Gingerbread Pancakes

On Christmas morning, what could be more evocative of the season than the scent of gingerbread and cranberries? With all the hustle to get to opening Christmas presents, you don’t want to spend a lot of time in the kitchen in the early morning. Here is an easy and delicious recipe for gingerbread pancakes with a maple cranberry topping that will be the hit of your Christmas breakfast or brunch.

Useful Tools

Lodge Cast Iron Griddle, Round, 10.5 Inch
Lodge Pro-Logic 12 Inch Square Cast Iron Griddle
Chef Craft Select Turner/Spatula, 12.75 inch, Stainless Steel

Ingredients

1 egg, at room temperature
1 Tbs molasses
1 Tbs butter, melted and cooled slightly
2 Tbs dark brown sugar
1 cup buttermilk
1 cup flour
1 tsp baking powder
1 tsp ground ginger
1/2 tsp baking soda
1/2 tsp ground cinnamon
1/8 tsp ground nutmeg
1/16 tsp allspice
1/16 tsp ground cloves
1/2 cup maple syrup
3/4 cup cranberries

Method

Whisk the egg, molasses, brown butter, sugar and buttermilk in a small bowl until smooth. Set aside.

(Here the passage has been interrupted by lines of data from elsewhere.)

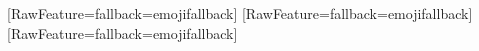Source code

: \usepackage{fontspec}
\usepackage{luacode} %


\setmainfont{Source Sans Pro}[RawFeature={fallback=emojifallback}]
\setsansfont{Source Sans Pro}[RawFeature={fallback=emojifallback}]
\setmonofont{Source Sans Pro}[RawFeature={fallback=emojifallback}]

\usepackage{emo}

\usepackage{fancyhdr}%
\pagestyle{fancy}%
\fancyhf{}%
\fancyfoot[R]{\thepage}
\renewcommand{\headrulewidth}{0.4pt}%
\renewcommand{\footrulewidth}{0.4pt}%
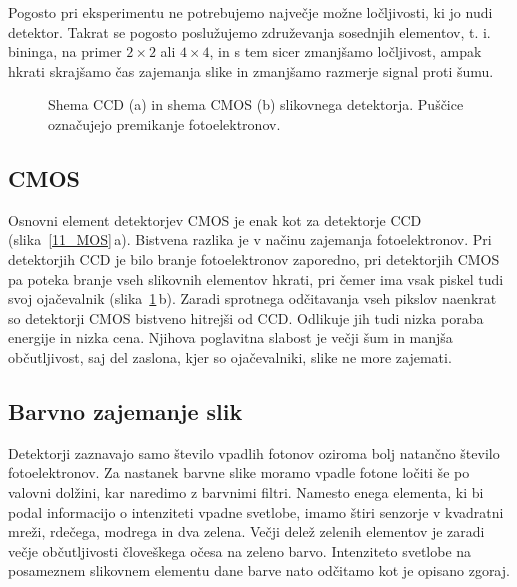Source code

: \begin{remark}
Pogosto pri eksperimentu ne potrebujemo največje možne ločljivosti, ki jo nudi detektor. 
Takrat se pogosto poslužujemo združevanja sosednjih elementov, t. i. bininga, na primer $2\times2$
ali $4\times4$, in s tem sicer zmanjšamo ločljivost, ampak hkrati skrajšamo čas
zajemanja slike in zmanjšamo razmerje signal proti šumu. 
\end{remark}

\begin{figure}[h]
\centering
\def\svgwidth{80truemm} 

\caption{Shema CCD (a) in shema CMOS (b) slikovnega detektorja. Puščice označujejo premikanje
fotoelektronov.}
\label{11_CCD}
\end{figure}

\subsection*{CMOS}
Osnovni element detektorjev CMOS je enak kot za detektorje CCD (slika~\ref{11_MOS}\,a). 
Bistvena razlika je v načinu zajemanja fotoelektronov. Pri detektorjih CCD je bilo branje 
fotoelektronov zaporedno, pri detektorjih CMOS pa poteka branje vseh slikovnih elementov 
hkrati, pri čemer ima vsak piskel tudi svoj ojačevalnik (slika~\ref{11_CCD}\,b).
Zaradi sprotnega odčitavanja vseh pikslov naenkrat so detektorji CMOS bistveno hitrejši 
od CCD. Odlikuje jih tudi nizka poraba energije in nizka cena. Njihova poglavitna slabost
je večji šum in manjša občutljivost, saj del zaslona, kjer so ojačevalniki, slike ne more
zajemati. 

\subsection*{Barvno zajemanje slik}
Detektorji zaznavajo samo število vpadlih fotonov oziroma bolj natančno število fotoelektronov.
Za nastanek barvne slike moramo vpadle fotone ločiti še po valovni dolžini, kar naredimo
z barvnimi filtri. Namesto enega elementa, ki bi podal informacijo o intenziteti vpadne 
svetlobe, imamo štiri senzorje v kvadratni mreži, rdečega, modrega in dva zelena. 
Večji delež zelenih elementov je zaradi večje občutljivosti človeškega očesa na zeleno barvo. 
Intenziteto svetlobe na posameznem slikovnem elementu dane barve nato odčitamo kot je
opisano zgoraj.
 
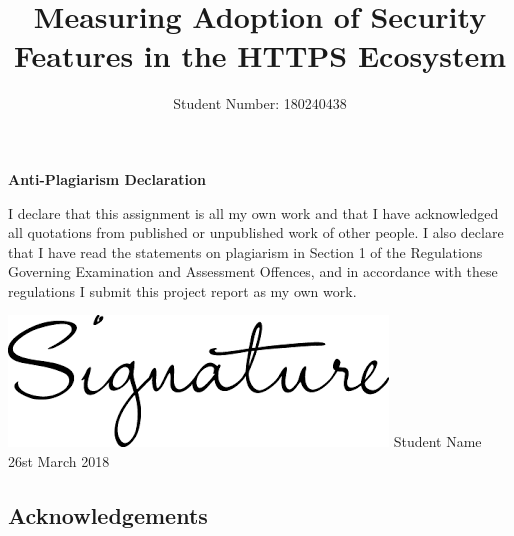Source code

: \documentclass{mscreport}
\begin{document}
\author{Student Number: 180240438	}
\title{Measuring Adoption of Security Features in the HTTPS Ecosystem}

\maketitle 


\begin{center}
    {\Large\bfseries Anti-Plagiarism Declaration}
    \vspace{1cm}
\begin{enumerate}

I declare that this assignment is all my own work and that I have acknowledged all quotations from published or unpublished work of other people.  I also declare that I have read the statements on plagiarism in Section 1 of the Regulations Governing Examination and Assessment Offences, and in accordance with these regulations I submit this project report as my own work.

\begin{flushleft}
\includegraphics[scale=0.21]{../images/signature.png} %
\newline
  \begingroup
    \noindent\textsf{Student Name} \vspace{0.5cm}\\
    \noindent\textsf{26st March 2018}
  \endgroup
  \end{flushleft}

\end{enumerate}
\end{center}

\newpage

\begin{center}
\section*{Acknowledgements}
\end{center}
\end{document}
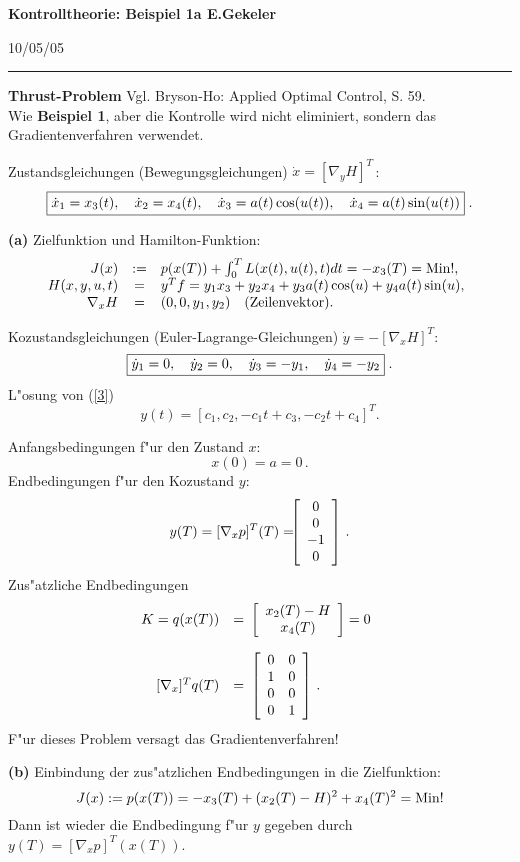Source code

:\documentclass[12pt,a4paper,twoside,leqno]{article}
\newcommand{\Release}{10/05/05} %
\begin{document}
{\large\bf Kontrolltheorie: Beispiel 1a \hfill E.Gekeler}
\par
\vspace{-0.5ex}
\hfill{\footnotesize\Release\ }
\par\hrule\par\vspace{2ex}
{\bf Thrust-Problem}
Vgl. {\sc Bryson-Ho}: Applied Optimal Control, S. 59.\\
Wie {\bf Beispiel 1}, aber die Kontrolle wird nicht eliminiert, sondern
das Gradientenverfahren verwendet.

Zustandsgleichungen (Bewegungsgleichungen) $\dot{x} = [\nabla_y H]^T$\,:
\begin{equation} \label{1}
\fbox{$
\dot{x}_1 = x_3(t), \quad
\dot{x}_2 = x_4(t), \quad
\dot{x}_3 = a(t) \cos(u(t)), \quad
\dot{x}_4 = a(t) \sin(u(t))
$}\; .
\end{equation}

{\bf (a)} Zielfunktion und {\sc Hamilton}-Funktion:
\begin{equation} \label{2}
\ba{.}{rcl}
J(x) &:=& p(x(T)) + \int_0^TL(x(t),u(t),t)dt = -x_3(T)  = \Min !,\\
H(x,y,u,t) &=&  y^Tf = y_1x_3 + y_2x_4 + y_3a(t)\cos(u) + y_4a(t)\sin(u),\\
\nabla_x H &=& (0,0,y_1,y_2)\quad \mbox{(Zeilenvektor)}.
\ea{.}
\end{equation}

Kozustandsgleichungen ({\sc Euler-Lagrange}-Gleichungen) $\dot{y} = -
[\nabla_x H]^T$:
\begin{equation} \label{3}
\fbox{$
\dot{y}_1 = 0,\quad
\dot{y}_2 = 0,\quad
\dot{y}_3 = - y_1,\quad
\dot{y}_4 = - y_2
$}\; .
\end{equation}
L"osung von (\ref{3})
\[
y(t) = [c_1,c_2,-c_1t + c_3,-c_2t + c_4]^T.
\]
\par
\vspace{1mm}
Anfangsbedingungen f"ur den Zustand $x$:
\[
x(0) = a = 0\,.
\]
Endbedingungen f"ur den Kozustand $y$:
\[
y(T) = [\nabla_xp]^T(T) = \ba{[}{c}0\\0\\-1\\0\ea{]}\, .
\]
Zus"atzliche Endbedingungen
\[
\ba{.}{rcl}
K = q(x(T)) &=& \ba{[}{c}x_2(T) - H\\x_4(T)\ea{]} = 0\\[6mm]
[\nabla_x]^Tq(T) &=& \ba{[}{cc} 0 & 0\\1 & 0\\0 & 0\\0 & 1\ea{]}\, .
\ea{.}
\]
F"ur dieses Problem versagt das Gradientenverfahren!
\par
\vspace{1mm}
{\bf (b)} Einbindung der zus"atzlichen Endbedingungen in die Zielfunktion:
\[
J(x) := p(x(T))= -x_3(T) + (x_2(T) - H)^2 + x_4(T)^2 = \Min !
\]
Dann ist wieder die Endbedingung f"ur $y$ gegeben durch
$y(T) = [\nabla_xp]^T(x(T))$.
\end{document}

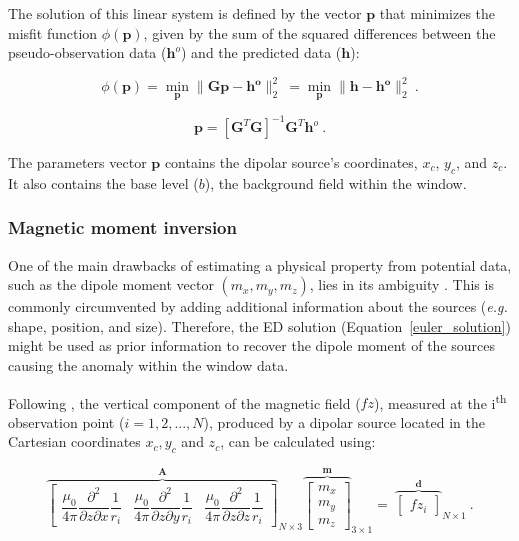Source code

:     The solution of this linear system is defined by the vector $\mathbf{p}$ that minimizes the misfit function $\phi(\mathbf{p})$, given by the sum of the squared differences between the pseudo-observation data ($\mathbf{h}^o$) and the predicted data ($\mathbf{h}$):
    
    \begin{equation}
    \label{function_phi}
    \phi(\mathbf{p}) = \min_{\mathbf{p}} \| \mathbf{G}\mathbf{p} - \mathbf{\mathbf{h}^o} \|_2^2\ = \min_{\mathbf{p}} \| \mathbf{h} - \mathbf{\mathbf{h}^o} \|_2^2\
    .
    \end{equation}
    
    
    \begin{equation}
    \label{euler_solution}
    \mathbf{p} = {[\mathbf{G}^T \mathbf{G}]}^{-1} \mathbf{G}^T \mathbf{h}^o\ .
    \end{equation}
    
    The parameters vector $\mathbf{p}$ contains the dipolar source's coordinates, $x_c$, $y_c$, and $z_c$. It also contains the base level ($b$), the background field within the window.
    
\subsubsection{Magnetic moment inversion} 
    One of the main drawbacks of estimating a physical property from potential data, such as the dipole moment vector $(m_x, m_y, m_z)$, lies in its ambiguity \citep{Blakely1996}. This is commonly circumvented by adding additional information about the sources (\textit{e.g.} shape, position, and size). Therefore, the ED solution (Equation~\ref{euler_solution}) might be used as prior information to recover the dipole moment of the sources causing the anomaly within the window data.
    
     Following \citet{Oliveira2015Estimation}, the vertical component of the magnetic field ($fz$), measured at the i\textsuperscript{th} observation point ($i=1, 2, ..., N$), produced by a dipolar source located in the Cartesian coordinates $x_c, y_c$ and $z_c$, can be calculated using:

     \begin{equation}
    \label{eq_dipole_bz}
    {\overbrace{\begin{bmatrix}
    \dfrac{\mu_0}{4\pi} \dfrac{\partial^2}{\partial z \partial x} \dfrac{1}{r_i}
    & \dfrac{\mu_0}{4\pi} \dfrac{\partial^2}{\partial z \partial y} \dfrac{1}{r_i}
    & \dfrac{\mu_0}{4\pi} \dfrac{\partial^2}{\partial z \partial z} \dfrac{1}{r_i}
    \end{bmatrix}}^{\mathbf{A}}}_{N \times 3}
    {\overbrace{{\begin{bmatrix}
    m_x \\ m_y \\ m_z
    \end{bmatrix}}}^{\mathbf{m}}}_{3 \times 1}
    =
    ~{\overbrace{\begin{bmatrix}
    fz_i
    \end{bmatrix}}^{\mathbf{d}}}_{N \times 1}
    \ .
    \end{equation}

In a medium bowl, whisk together dry ingredients. Slowly whisk in the egg/milk mixture.

Allow the batter to sit while you spray a frying pan or griddle with nonstick spray and heat. Pour batter in 1/4 cup amounts. Cook until bubbles begin to appear and flip. Cook until both sides are golden brown.

Cranberry topping: In a medium saucepan combine 1/2 cup maple syrup and 3/4 cup fresh cranberries. Bring to boiling; reduce heat. Simmer, uncovered, for 5 minutes. Serve warm over pancakes.